◆ **The data**
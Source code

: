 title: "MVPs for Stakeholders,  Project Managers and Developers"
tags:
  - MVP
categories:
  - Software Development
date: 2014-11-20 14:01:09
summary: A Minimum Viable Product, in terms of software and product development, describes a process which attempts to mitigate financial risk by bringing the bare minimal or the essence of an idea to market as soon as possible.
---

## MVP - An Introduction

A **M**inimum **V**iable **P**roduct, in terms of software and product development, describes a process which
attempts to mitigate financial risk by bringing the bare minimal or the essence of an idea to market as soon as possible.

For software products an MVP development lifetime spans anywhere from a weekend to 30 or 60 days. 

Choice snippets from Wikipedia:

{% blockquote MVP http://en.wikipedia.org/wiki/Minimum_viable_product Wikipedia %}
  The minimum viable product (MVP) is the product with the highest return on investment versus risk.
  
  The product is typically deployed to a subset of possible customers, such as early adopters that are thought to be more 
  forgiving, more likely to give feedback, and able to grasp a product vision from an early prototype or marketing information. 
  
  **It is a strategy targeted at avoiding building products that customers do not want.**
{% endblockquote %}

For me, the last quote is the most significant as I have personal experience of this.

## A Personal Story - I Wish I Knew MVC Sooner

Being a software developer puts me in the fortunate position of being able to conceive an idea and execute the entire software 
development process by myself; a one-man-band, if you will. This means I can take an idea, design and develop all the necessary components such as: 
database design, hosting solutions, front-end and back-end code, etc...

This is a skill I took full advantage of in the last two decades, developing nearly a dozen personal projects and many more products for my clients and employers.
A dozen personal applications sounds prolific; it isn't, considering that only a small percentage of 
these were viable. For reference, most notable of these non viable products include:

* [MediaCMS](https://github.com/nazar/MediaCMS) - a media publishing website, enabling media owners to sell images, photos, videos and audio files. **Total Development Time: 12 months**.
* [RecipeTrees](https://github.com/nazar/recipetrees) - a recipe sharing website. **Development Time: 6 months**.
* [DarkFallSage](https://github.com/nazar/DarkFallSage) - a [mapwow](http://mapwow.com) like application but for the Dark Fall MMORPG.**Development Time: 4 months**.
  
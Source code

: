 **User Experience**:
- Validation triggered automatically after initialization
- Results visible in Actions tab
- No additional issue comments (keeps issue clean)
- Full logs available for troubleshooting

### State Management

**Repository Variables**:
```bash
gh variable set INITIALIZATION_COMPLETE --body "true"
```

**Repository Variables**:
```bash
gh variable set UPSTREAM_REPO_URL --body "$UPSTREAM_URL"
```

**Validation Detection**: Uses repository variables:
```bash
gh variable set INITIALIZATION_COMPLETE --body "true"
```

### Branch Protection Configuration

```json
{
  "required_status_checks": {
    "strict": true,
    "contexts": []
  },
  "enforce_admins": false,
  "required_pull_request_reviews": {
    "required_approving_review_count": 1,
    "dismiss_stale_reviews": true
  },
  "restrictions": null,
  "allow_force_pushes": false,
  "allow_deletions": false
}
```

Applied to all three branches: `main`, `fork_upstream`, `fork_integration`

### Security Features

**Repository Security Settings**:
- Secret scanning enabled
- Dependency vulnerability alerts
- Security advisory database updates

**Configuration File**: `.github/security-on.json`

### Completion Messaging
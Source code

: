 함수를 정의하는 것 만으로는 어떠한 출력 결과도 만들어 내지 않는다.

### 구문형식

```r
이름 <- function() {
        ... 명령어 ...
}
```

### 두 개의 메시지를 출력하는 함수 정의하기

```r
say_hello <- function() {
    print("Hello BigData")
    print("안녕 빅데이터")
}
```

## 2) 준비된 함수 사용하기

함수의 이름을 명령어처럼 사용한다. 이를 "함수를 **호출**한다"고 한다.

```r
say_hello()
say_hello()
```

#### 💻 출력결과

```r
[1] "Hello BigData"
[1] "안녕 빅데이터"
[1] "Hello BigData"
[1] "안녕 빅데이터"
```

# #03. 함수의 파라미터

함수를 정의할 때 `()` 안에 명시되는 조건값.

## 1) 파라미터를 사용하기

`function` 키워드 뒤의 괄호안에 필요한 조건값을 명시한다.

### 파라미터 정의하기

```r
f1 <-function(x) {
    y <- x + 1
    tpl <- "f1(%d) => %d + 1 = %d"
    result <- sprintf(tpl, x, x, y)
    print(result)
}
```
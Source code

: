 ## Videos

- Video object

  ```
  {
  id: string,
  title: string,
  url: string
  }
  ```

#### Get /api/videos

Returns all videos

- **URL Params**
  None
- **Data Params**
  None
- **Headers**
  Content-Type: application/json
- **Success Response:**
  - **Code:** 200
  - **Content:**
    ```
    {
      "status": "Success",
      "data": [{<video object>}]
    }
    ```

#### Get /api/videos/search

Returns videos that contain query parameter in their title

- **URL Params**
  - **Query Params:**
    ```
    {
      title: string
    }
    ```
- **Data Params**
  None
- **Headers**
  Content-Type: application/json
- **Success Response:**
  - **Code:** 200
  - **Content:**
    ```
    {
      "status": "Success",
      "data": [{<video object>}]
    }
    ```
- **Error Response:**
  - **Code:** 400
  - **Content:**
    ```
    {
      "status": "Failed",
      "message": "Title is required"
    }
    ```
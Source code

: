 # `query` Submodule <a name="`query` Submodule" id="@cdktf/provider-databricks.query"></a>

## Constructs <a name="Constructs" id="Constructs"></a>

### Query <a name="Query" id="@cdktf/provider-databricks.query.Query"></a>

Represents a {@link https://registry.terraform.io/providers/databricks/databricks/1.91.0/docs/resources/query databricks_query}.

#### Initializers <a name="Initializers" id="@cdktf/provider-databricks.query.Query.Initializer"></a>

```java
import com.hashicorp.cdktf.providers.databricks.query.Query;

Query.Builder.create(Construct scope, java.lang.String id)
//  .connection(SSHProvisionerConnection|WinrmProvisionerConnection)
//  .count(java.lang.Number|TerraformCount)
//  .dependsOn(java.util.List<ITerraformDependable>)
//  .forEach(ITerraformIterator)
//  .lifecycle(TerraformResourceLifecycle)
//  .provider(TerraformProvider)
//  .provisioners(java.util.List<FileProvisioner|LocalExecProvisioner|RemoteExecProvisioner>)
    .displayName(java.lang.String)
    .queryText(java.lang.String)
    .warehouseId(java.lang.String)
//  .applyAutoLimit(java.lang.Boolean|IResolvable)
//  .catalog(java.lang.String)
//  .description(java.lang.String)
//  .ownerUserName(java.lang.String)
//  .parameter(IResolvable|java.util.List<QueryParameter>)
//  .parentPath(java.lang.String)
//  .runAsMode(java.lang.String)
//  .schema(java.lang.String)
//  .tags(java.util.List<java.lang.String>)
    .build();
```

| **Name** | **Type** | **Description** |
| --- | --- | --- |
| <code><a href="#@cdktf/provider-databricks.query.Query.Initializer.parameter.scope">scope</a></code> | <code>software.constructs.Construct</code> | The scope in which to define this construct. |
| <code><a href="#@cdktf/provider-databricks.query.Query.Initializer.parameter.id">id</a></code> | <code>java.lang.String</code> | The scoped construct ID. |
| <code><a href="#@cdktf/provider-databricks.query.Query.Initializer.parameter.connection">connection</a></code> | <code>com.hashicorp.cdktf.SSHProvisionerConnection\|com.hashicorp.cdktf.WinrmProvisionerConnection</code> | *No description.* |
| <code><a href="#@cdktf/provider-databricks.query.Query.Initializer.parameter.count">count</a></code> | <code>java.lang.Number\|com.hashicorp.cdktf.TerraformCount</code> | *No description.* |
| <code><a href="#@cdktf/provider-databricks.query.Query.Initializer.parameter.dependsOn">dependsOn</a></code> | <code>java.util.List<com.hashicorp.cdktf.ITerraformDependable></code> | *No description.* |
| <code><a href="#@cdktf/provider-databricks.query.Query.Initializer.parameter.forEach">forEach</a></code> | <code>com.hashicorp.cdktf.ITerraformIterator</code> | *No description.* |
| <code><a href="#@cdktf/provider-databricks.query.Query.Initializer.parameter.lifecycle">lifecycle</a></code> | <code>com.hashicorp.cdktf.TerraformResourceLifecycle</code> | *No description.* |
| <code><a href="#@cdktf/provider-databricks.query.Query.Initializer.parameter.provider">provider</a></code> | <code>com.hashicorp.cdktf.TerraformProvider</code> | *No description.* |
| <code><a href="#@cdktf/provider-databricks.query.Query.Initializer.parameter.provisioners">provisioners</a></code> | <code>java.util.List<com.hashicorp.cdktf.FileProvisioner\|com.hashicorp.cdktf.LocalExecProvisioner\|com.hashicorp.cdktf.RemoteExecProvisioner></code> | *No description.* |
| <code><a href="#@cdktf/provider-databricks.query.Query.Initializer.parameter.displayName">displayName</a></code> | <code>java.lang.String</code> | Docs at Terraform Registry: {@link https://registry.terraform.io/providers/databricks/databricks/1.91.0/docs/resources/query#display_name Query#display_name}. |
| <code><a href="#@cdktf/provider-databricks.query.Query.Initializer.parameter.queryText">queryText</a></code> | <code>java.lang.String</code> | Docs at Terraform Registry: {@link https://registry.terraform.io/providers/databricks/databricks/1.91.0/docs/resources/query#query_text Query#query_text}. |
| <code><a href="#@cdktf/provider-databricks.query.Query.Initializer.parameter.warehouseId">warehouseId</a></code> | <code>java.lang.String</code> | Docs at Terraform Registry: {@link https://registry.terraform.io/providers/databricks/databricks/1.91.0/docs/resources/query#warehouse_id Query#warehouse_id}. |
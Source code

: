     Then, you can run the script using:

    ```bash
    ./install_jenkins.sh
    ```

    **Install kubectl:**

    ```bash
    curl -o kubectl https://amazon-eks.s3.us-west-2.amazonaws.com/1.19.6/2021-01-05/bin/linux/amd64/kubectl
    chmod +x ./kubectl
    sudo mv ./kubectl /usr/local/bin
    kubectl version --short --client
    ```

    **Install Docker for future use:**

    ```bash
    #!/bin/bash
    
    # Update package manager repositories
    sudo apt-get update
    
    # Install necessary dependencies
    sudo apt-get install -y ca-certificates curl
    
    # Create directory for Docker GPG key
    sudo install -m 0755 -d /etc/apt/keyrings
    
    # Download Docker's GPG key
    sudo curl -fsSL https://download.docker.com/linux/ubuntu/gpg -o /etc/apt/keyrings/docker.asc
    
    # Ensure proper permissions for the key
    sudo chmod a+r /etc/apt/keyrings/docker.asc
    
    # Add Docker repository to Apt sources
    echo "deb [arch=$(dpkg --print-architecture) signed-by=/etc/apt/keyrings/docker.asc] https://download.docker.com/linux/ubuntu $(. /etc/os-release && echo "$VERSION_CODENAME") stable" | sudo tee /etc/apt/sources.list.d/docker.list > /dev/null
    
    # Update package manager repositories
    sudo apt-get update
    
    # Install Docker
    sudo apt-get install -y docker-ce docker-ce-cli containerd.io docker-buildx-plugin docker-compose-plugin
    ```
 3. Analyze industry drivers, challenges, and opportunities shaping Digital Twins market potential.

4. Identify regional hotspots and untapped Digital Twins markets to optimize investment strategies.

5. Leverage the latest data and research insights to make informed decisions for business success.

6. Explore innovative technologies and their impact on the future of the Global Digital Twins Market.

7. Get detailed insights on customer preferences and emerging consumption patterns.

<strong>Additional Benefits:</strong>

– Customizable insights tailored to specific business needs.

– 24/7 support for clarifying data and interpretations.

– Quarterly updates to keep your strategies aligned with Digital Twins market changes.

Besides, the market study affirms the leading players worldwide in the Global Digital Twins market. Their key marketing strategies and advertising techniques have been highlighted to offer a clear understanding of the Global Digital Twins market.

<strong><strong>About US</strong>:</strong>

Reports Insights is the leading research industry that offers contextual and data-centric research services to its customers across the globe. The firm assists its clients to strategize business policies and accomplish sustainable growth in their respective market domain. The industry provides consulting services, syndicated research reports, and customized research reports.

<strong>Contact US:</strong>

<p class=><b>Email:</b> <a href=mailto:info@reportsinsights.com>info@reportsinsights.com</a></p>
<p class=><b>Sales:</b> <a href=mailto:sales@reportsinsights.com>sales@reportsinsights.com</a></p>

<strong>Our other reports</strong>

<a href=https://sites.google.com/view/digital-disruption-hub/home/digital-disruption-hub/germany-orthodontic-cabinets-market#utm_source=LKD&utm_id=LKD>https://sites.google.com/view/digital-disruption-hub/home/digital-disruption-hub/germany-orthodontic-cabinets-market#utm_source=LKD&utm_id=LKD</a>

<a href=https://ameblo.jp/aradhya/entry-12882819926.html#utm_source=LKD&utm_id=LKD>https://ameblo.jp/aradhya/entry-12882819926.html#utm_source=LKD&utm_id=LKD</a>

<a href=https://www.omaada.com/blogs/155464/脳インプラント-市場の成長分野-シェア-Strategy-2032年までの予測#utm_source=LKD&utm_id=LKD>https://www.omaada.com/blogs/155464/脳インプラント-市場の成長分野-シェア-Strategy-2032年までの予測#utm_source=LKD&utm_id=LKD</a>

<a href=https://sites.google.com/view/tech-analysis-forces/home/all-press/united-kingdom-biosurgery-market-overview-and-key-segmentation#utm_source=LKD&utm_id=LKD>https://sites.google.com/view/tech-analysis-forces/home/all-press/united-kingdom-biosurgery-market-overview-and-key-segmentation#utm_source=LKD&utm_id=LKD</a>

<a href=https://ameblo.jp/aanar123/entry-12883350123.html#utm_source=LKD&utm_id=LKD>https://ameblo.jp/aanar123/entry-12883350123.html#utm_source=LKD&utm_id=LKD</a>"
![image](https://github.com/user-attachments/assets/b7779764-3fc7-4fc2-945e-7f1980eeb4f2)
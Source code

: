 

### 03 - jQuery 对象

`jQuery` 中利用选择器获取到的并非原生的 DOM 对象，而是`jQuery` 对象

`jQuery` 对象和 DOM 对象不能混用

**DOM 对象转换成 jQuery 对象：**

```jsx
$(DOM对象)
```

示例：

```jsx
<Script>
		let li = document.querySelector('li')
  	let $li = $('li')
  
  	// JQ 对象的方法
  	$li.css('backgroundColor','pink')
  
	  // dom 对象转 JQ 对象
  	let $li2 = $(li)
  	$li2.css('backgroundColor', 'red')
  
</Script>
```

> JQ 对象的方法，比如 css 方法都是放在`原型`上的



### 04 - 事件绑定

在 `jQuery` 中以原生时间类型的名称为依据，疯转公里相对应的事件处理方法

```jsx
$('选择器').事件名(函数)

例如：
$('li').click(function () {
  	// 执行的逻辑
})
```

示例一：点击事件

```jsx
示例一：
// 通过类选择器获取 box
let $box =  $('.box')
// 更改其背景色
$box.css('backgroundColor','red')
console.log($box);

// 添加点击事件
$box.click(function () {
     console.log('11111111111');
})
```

◆ **What the task requires**
Tell how many lines in the material above have the string "null", using only the number.

◆ **Finished task**
2